We’ve all run marketing campaigns with a theme and goal to be achieved in a set period (i.e., this month, this quarter, this year). When that time is over, the marketing team celebrates achieving its goal and moves on to the next campaign.
But wait! What about the 1,000 marketing-qualified leads the campaign generated? Is anyone paying attention to them? A customer’s purchasing timeline often doesn’t align with a marketing campaign time span. It may ebb and flow over the course of weeks, months, or years. If your brand is not “there” when the prospect needs you, the deal may be lost.
Ardath says, “The prospect is sitting there going, ‘Wait, where’s the rest of the information? Where’s the rest of my story? I was just getting into this. I have a lot more to do.’”

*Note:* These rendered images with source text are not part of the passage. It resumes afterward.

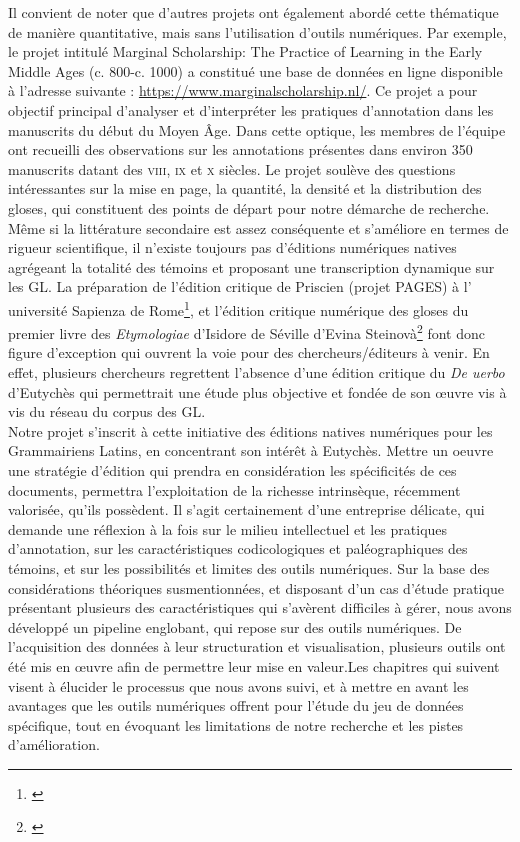 \documentclass[a4paper, twoside, 12pt]{book}
\begin{document}
Il convient de noter que d'autres projets ont également abordé cette thématique de manière quantitative, mais sans l'utilisation d'outils numériques. Par exemple, le projet intitulé \og{}Marginal Scholarship: The Practice of Learning in the Early Middle Ages (c. 800-c. 1000)\fg{} a constitué une base de données en ligne disponible à l'adresse suivante : \url{https://www.marginalscholarship.nl/}. Ce projet a pour objectif principal d'analyser et d'interpréter les pratiques d'annotation dans les manuscrits du début du Moyen Âge. Dans cette optique, les membres de l'équipe ont recueilli des observations sur les annotations présentes dans environ 350 manuscrits datant des  \textsc{viii}\ieme{}, \textsc{ix}\ieme{} et \textsc{x}\ieme{} siècles. Le projet soulève des questions intéressantes sur la mise en page, la quantité, la densité et la distribution des gloses, qui constituent des points de départ pour notre démarche de recherche.\\

Même si la littérature secondaire est assez conséquente et s’améliore en termes de rigueur scientifique, il n’existe toujours pas d’éditions numériques natives agrégeant la totalité des témoins et proposant une transcription \og{} dynamique \fg{} sur les GL. La préparation de l’édition critique de Priscien (projet PAGES) à l’ université Sapienza de Rome\footnote{\cite{monella2019digital}}, et l'édition critique numérique des gloses du premier livre des \textit{Etymologiae} d'Isidore de Séville d'Evina Steinovà\footnote{\cite{steinova2021glosses}} font donc figure d’exception qui ouvrent la voie pour des chercheurs/éditeurs à venir. En effet, plusieurs chercheurs regrettent l’absence d’une édition critique du \textit{De uerbo} d’Eutychès qui permettrait une étude plus objective et fondée de son œuvre vis à vis du réseau du corpus des GL.\\ 

Notre projet s’inscrit à cette initiative des éditions natives numériques pour les Grammairiens Latins, en concentrant son intérêt à Eutychès. Mettre un oeuvre une stratégie d'édition qui prendra en considération les spécificités de ces documents, permettra l'exploitation de la richesse intrinsèque, récemment valorisée, qu'ils possèdent. Il s'agit certainement d'une entreprise délicate, qui demande une réflexion à la fois sur le milieu intellectuel et les pratiques d'annotation, sur les caractéristiques codicologiques et paléographiques des témoins, et sur les possibilités et limites des outils numériques. Sur la base des considérations théoriques susmentionnées, et disposant d'un cas d'étude pratique présentant plusieurs des caractéristiques qui s'avèrent difficiles à gérer, nous avons développé un pipeline englobant, qui repose sur des outils numériques. De l'acquisition des données à leur structuration et visualisation, plusieurs outils ont été mis en œuvre afin de permettre leur mise en valeur.Les chapitres qui suivent visent à élucider le processus que nous avons suivi, et à mettre en avant les avantages que les outils numériques offrent pour l'étude du jeu de données spécifique, tout en évoquant les limitations de notre recherche et les pistes d'amélioration.\\
\end{document}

Another potential alienation opportunity is the marketing-sales handoff. I equate this to interactive voice-response systems. I call customer support and provide my name, account number, and PIN. I go through a few menus before I can speak to someone. Finally, I’m passed through to a customer service representative who asks my name, account number, and PIN.
How frustrating!
This is the same feeling experienced by prospects during a poor marketing-sales handoff. Marketing drives the front end of the experience with the website, white papers, and webinars. Through form completions and chatbot interactions, a lot of data has been collected about prospects. But when they’re ready to speak to sales, they’re asked for the same information they provided, leaving them to think at worst that the company doesn’t care about listening to them or at best the company isn’t communicating well internally.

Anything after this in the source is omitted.